Written By: Predrag Jakovljevic
Published On: June 4 2008

The first part of this two-part series revealed Progress Software’s background as well as its product line-up. Progress’s mission and goals—to provide its clients with “software products and services... that dramatically improve development, deployment, integration, and management of quality applications worldwide”—clearly includes the practice of partnering, to the benefit of both sides. Here, Technology Evaluation Centers (TEC) interviews Progress Software to elicit the vendor’s opinions regarding current software trends, and how its product line meets changing market demands.

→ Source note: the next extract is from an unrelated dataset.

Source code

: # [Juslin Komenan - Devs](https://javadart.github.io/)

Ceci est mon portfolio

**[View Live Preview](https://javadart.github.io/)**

TEC: Service-oriented architecture (SOA) stack approaches (wars): are they all converging to virtually the same thing, or might there still be some differentiation?

Progress Software: The stacks are starting to look very much the same, as they all tend to have the same components and cover roughly the same requirements. To find differentiation, you have to look at something other than technology coverage and features. There are, in our opinion, two perspectives that customers can look to for differentiation between vendors.

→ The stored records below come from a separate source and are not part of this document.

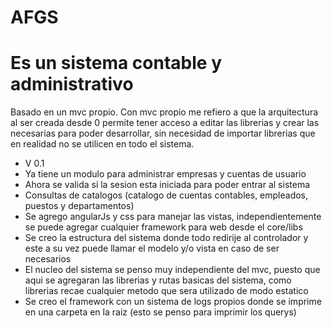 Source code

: # AFGS
# Es un sistema contable y administrativo
Basado en un mvc propio.
Con mvc propio me refiero a que la arquitectura al ser creada desde 0 permite tener acceso a editar las librerias y crear las necesarias para poder desarrollar, sin necesidad de importar librerias que en realidad no se utilicen en todo el sistema.

- V 0.1 
 - Ya tiene un modulo para administrar empresas y cuentas de usuario
 - Ahora se valida si la sesion esta iniciada para poder entrar al sistema
 - Consultas de catalogos (catalogo de cuentas contables, empleados, puestos y departamentos)
 - Se agrego angularJs y css para manejar las vistas, independientemente se puede agregar cualquier framework para web desde el core/libs
 - Se creo la estructura del sistema donde todo redirije al controlador y este a su vez puede llamar el modelo y/o vista en caso de ser necesarios 
 - El nucleo del sistema se penso muy independiente del mvc, puesto que aqui se agregaran las librerias y rutas basicas del sistema, como librerias recae cualquier metodo que sera utilizado de modo estatico
 - Se creo el framework con un sistema de logs propios donde se imprime en una carpeta en la raiz (esto se penso para imprimir los querys)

The first perspective is the philosophy, history, or attitude that a company brings to the elements of their SOA stack. Software companies tend to bring similar design patterns to all products they produce. Microsoft, for example, tends to think and design from the desktop. Oracle thinks and produces from the perspective of a large information technology (IT) department. So customers should understand the needs and preferences of their own organization before choosing a SOA stack or any element thereof. Software companies don’t change their basic values and beliefs just because they adopt SOA.

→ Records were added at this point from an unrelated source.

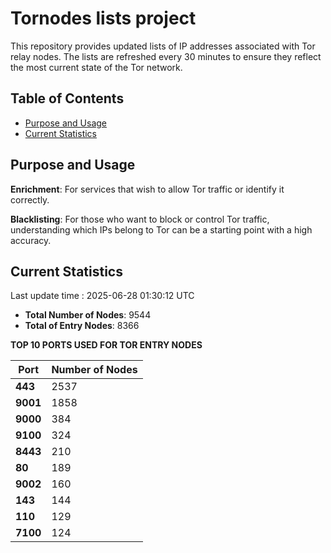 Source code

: # Tornodes lists project

This repository provides updated lists of IP addresses associated with Tor relay nodes. The lists are refreshed every 30 minutes to ensure they reflect the most current state of the Tor network.

## Table of Contents

- [Purpose and Usage](#purpose-and-usage)
- [Current Statistics](#current-statistics)


## Purpose and Usage

**Enrichment**: For services that wish to allow Tor traffic or identify it correctly.

**Blacklisting**: For those who want to block or control Tor traffic, understanding which IPs belong to Tor can be a starting point with a high accuracy.

## Current Statistics

Last update time : 2025-06-28 01:30:12 UTC

- **Total Number of Nodes**: 9544
- **Total of Entry Nodes**: 8366

**TOP 10 PORTS USED FOR TOR ENTRY NODES**

| **Port** | **Number of Nodes** |
|------|-----------------|
| **443**   | 2537  |
| **9001**   | 1858  |
| **9000**   | 384  |
| **9100**   | 324  |
| **8443**   | 210  |
| **80**   | 189  |
| **9002**   | 160  |
| **143**   | 144  |
| **110**   | 129  |
| **7100**   | 124  |

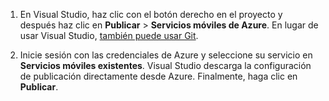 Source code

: 
1. En Visual Studio, haz clic con el botón derecho en el proyecto y después haz clic en **Publicar** > **Servicios móviles de Azure**. En lugar de usar Visual Studio, [también puede usar Git](../articles/mobile-services/mobile-services-dotnet-backend-store-code-source-control.md).

2. Inicie sesión con las credenciales de Azure y seleccione su servicio en **Servicios móviles existentes**. Visual Studio descarga la configuración de publicación directamente desde Azure. Finalmente, haga clic en **Publicar**.

<!---HONumber=August15_HO7-->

So what would be the equivalent beliefs—or starting points—for Progress SOA products? Technology projects at Progress Software tend to always center on the reliability, efficiency, and scalability of the core runtime capabilities of our products. We believe that SOA puts additional requirements on an IT environment for distributed scalability and reliability. We design our products to ensure that those elements are architected and implemented correctly to avoid such problems.

The second perspective that the customer should examine goes to the very nature of SOA itself. By definition, SOA should impose as few component interdependencies as necessary. This is true at both the application and the infrastructure level. In theory, there should be no “SOA stack.” Customers should be able to select whatever components they want from whatever vendors they choose to work with. All vendors support a set of standards that loosely define SOA, but too many vendors are all too willing to compromise the ideas of SOA to promote their own interests in selling the whole stack. The idea behind SOA is that the customer is in control of application and technology choices—not the vendor. The “stack” approach to SOA runs counter to that choice.

TEC: Any comment regarding pro-et-contras for both the platform choice and rationalization (“lock-in,” and constantly waiting for the moving parts to be in sync)?

PS: There’s a constant tension in the industry between the vendor’s desire for lock-in and the customer’s desire for interoperability. This tension has increased as technology vendors have added applications to their portfolio and vice versa.

Think back to earlier days of computing: Customers bought everything—hardware through to applications—from a single vendor. DEC, Burroughs, IBM, and Sperry all sold business applications. This was the ultimate stack, with all of the inherent compromises fully realized. In general, the business applications were not very good. This led to the “break-up” of the stack to where today there are choices in hardware, operating systems (OSs), infrastructure, and applications.

But recently, technology companies have been working to re-establish the stack. Oracle, Microsoft, SAP are all combining application and infrastructure pieces. As before, there will be compromises and their will be a loss of control for the customer. And, as before, we believe that ultimately the customer’s requirements will win out and the stacks will start to break up again. Regulatory judgments, like the European Union’s (EU’s) recent pronouncement against Microsoft’s bundling practices in Europe, are also further supporting customers’ freedom of choice.

In every industry, the consumer is the ultimate arbitrator of how they will buy a product and from whom. Today, in software, the complications and headaches of getting different components to work together often leads customers to select a single vendor and live with the consequences of compromise and lock-in. Over time, however, we believe that efforts needed to achieve and maintain interoperability will decrease to the point where most customers will assert their power to assemble the infrastructure and application components that best fit their unique business requirements. After all, that’s a big part of the reason that SOA has caught on.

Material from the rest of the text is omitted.